/---

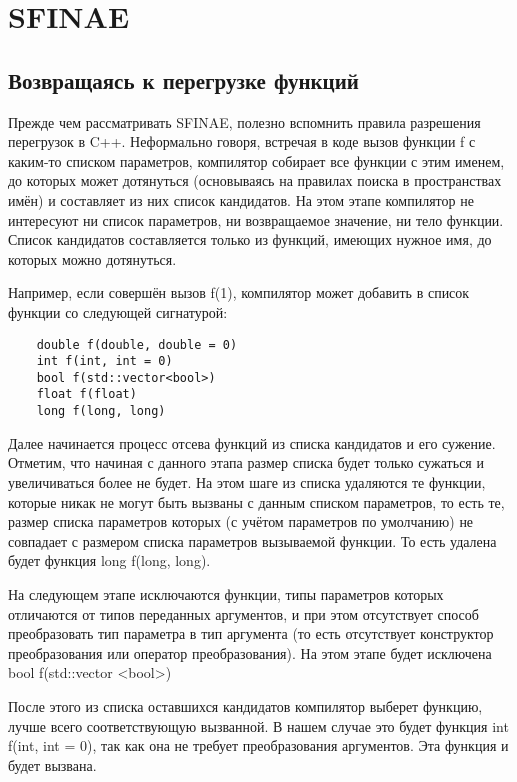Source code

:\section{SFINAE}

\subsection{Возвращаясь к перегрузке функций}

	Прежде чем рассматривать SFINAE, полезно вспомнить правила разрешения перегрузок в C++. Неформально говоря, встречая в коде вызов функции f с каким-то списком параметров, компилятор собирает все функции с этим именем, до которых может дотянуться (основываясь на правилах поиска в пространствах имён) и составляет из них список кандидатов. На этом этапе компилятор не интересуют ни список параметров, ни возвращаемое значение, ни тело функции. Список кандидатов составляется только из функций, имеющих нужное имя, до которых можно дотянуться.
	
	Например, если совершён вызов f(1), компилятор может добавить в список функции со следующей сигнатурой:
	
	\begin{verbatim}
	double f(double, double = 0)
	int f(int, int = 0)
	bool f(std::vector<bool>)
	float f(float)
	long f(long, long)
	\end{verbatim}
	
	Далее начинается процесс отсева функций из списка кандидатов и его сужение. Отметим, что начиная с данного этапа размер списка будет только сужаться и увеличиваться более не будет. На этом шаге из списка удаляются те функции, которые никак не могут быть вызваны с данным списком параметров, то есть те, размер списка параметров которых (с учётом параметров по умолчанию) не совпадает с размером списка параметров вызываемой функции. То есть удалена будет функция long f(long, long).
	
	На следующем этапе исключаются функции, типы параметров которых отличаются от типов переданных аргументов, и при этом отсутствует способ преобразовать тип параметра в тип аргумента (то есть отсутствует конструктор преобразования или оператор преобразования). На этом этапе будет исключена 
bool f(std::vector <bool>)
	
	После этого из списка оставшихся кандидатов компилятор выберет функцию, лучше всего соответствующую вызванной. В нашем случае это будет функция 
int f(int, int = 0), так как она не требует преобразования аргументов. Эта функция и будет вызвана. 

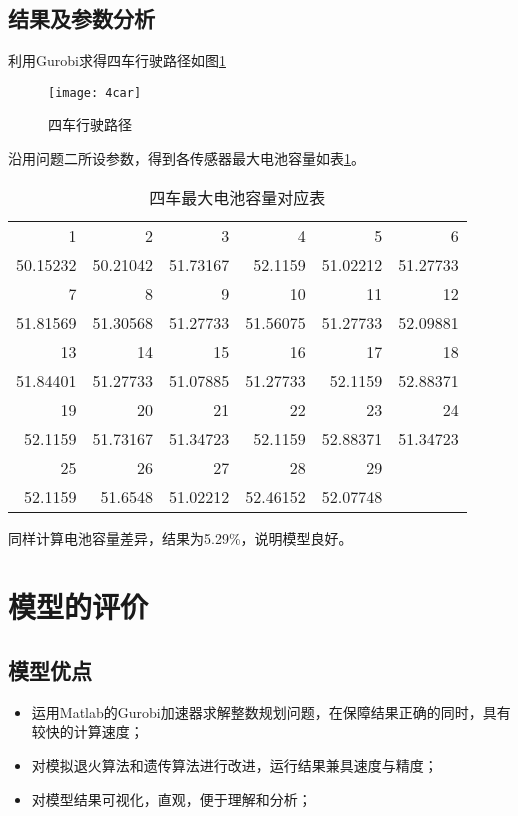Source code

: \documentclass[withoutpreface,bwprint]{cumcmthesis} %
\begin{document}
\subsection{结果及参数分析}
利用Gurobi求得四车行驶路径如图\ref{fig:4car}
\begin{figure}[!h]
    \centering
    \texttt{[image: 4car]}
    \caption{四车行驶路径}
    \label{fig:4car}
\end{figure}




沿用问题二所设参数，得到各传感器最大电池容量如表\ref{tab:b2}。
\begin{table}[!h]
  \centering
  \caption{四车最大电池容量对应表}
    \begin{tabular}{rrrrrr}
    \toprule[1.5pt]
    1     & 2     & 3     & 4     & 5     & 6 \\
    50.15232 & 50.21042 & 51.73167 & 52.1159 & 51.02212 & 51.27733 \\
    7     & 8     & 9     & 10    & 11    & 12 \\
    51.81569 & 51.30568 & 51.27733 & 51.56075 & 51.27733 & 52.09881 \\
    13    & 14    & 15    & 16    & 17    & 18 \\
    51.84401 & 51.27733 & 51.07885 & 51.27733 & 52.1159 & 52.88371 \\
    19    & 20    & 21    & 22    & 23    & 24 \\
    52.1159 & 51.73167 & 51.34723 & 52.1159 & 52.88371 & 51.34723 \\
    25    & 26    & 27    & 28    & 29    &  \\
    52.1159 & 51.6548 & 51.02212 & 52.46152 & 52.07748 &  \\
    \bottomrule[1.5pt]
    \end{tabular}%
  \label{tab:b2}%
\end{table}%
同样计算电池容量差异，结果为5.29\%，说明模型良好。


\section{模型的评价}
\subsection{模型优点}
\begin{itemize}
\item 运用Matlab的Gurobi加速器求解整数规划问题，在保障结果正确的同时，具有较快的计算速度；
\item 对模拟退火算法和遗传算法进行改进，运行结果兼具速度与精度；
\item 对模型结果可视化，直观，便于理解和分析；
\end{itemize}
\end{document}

\---
/---

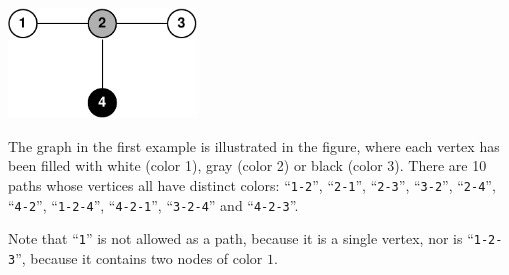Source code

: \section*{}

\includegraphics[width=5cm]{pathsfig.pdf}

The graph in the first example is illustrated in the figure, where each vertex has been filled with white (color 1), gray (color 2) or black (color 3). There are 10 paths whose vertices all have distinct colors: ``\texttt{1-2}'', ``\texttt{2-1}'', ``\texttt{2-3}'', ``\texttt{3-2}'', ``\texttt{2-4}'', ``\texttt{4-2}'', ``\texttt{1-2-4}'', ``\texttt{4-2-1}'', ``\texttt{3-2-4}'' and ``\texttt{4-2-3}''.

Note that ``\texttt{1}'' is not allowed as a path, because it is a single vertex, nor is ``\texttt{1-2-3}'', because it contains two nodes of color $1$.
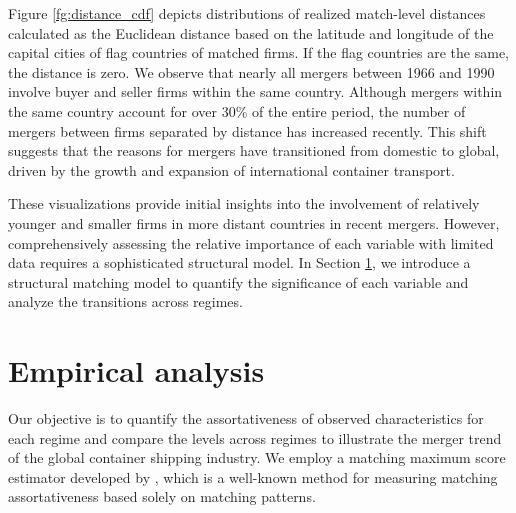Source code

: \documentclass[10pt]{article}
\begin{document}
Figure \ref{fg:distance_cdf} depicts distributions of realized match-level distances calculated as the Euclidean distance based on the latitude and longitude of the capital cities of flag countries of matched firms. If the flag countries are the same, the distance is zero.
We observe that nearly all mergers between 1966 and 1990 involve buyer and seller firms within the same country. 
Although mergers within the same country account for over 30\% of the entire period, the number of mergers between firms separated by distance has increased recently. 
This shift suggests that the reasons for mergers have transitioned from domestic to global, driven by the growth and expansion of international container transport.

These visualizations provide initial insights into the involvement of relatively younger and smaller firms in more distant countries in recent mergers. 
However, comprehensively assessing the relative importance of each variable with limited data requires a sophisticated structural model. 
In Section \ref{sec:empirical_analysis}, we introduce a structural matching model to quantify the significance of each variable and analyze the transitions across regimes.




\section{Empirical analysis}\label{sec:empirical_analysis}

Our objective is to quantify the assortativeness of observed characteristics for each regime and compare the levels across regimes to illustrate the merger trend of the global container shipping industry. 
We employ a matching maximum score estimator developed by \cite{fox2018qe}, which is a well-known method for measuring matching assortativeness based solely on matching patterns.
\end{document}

\---

■ **Work to be completed**:
The lines above that hold "within" are the result; show every one of them.

■ **Response area**:
We observe that nearly all mergers between 1966 and 1990 involve buyer and seller firms within the same country. 
Although mergers within the same country account for over 30\% of the entire period, the number of mergers between firms separated by distance has increased recently. 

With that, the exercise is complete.